# ASSIGNED TASK:
Search the data for the word "mind" and copy out every line that has it.

___ INPUT DATA

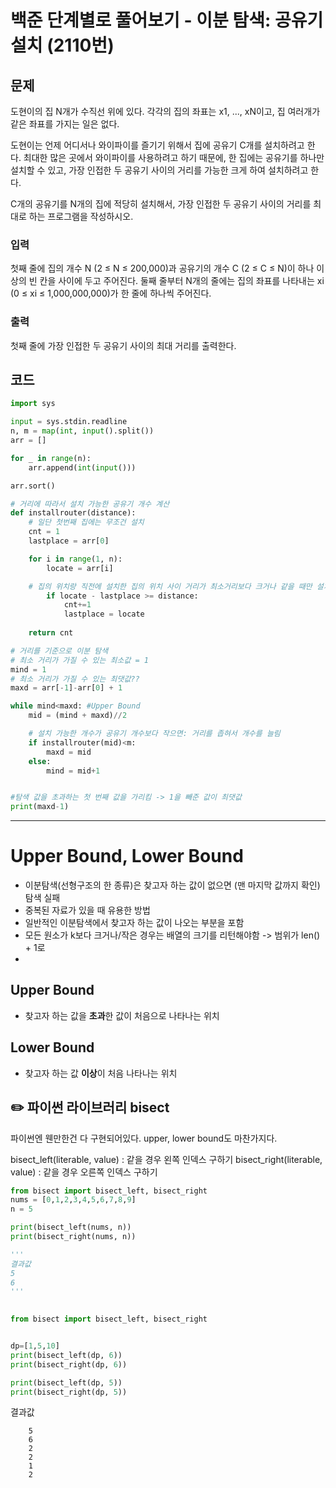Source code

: # 백준 단계별로 풀어보기 - 이분 탐색: 공유기 설치 (2110번)
## 문제
도현이의 집 N개가 수직선 위에 있다. 각각의 집의 좌표는 x1, ..., xN이고, 집 여러개가 같은 좌표를 가지는 일은 없다.

도현이는 언제 어디서나 와이파이를 즐기기 위해서 집에 공유기 C개를 설치하려고 한다. 최대한 많은 곳에서 와이파이를 사용하려고 하기 때문에, 한 집에는 공유기를 하나만 설치할 수 있고, 가장 인접한 두 공유기 사이의 거리를 가능한 크게 하여 설치하려고 한다.

C개의 공유기를 N개의 집에 적당히 설치해서, 가장 인접한 두 공유기 사이의 거리를 최대로 하는 프로그램을 작성하시오.

### 입력
첫째 줄에 집의 개수 N (2 ≤ N ≤ 200,000)과 공유기의 개수 C (2 ≤ C ≤ N)이 하나 이상의 빈 칸을 사이에 두고 주어진다. 둘째 줄부터 N개의 줄에는 집의 좌표를 나타내는 xi (0 ≤ xi ≤ 1,000,000,000)가 한 줄에 하나씩 주어진다.

### 출력
첫째 줄에 가장 인접한 두 공유기 사이의 최대 거리를 출력한다.

## 코드

```python
import sys

input = sys.stdin.readline
n, m = map(int, input().split())
arr = []

for _ in range(n):
    arr.append(int(input()))

arr.sort()

# 거리에 따라서 설치 가능한 공유기 개수 계산
def installrouter(distance):
    # 일단 첫번째 집에는 무조건 설치
    cnt = 1
    lastplace = arr[0]

    for i in range(1, n):
        locate = arr[i]

    # 집의 위치랑 직전에 설치한 집의 위치 사이 거리가 최소거리보다 크거나 같을 때만 설치 가능
        if locate - lastplace >= distance:
            cnt+=1
            lastplace = locate
    
    return cnt

# 거리를 기준으로 이분 탐색
# 최소 거리가 가질 수 있는 최소값 = 1
mind = 1
# 최소 거리가 가질 수 있는 최댓값??
maxd = arr[-1]-arr[0] + 1

while mind<maxd: #Upper Bound
    mid = (mind + maxd)//2

    # 설치 가능한 개수가 공유기 개수보다 작으면: 거리를 좁혀서 개수를 늘림
    if installrouter(mid)<m:
        maxd = mid
    else:
        mind = mid+1


#탐색 값을 초과하는 첫 번째 값을 가리킴 -> 1을 빼준 값이 최댓값
print(maxd-1)
```



---

# Upper Bound, Lower Bound
- 이분탐색(선형구조의 한 종류)은 찾고자 하는 값이 없으면 (맨 마지막 값까지 확인) 탐색 실패
- 중복된 자료가 있을 때 유용한 방법
- 일반적인 이분탐색에서 찾고자 하는 값이 나오는 부분을 포함
- 모든 원소가 k보다 크거나\/작은 경우는 배열의 크기를 리턴해야함 -> 범위가 len() + 1로
- 

## Upper Bound
- 찾고자 하는 값을 **초과**한 값이 처음으로 나타나는 위치

## Lower Bound
- 찾고자 하는 값 **이상**이 처음 나타나는 위치

 

## ✏️ 파이썬 라이브러리 bisect
파이썬엔 웬만한건 다 구현되어있다. upper, lower bound도 마찬가지다.

bisect_left(literable, value) : 같을 경우 왼쪽 인덱스 구하기
bisect_right(literable, value) : 같을 경우 오른쪽 인덱스 구하기
```python
from bisect import bisect_left, bisect_right 
nums = [0,1,2,3,4,5,6,7,8,9] 
n = 5 

print(bisect_left(nums, n)) 
print(bisect_right(nums, n)) 

''' 
결과값 
5 
6 
'''
 

from bisect import bisect_left, bisect_right


dp=[1,5,10]
print(bisect_left(dp, 6))
print(bisect_right(dp, 6))

print(bisect_left(dp, 5))
print(bisect_right(dp, 5))
```

결과값

        5
        6
        2
        2
        1
        2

______

# REPLY:
mind = 1
while mind<maxd: #Upper Bound
    mid = (mind + maxd)//2
        mind = mid+1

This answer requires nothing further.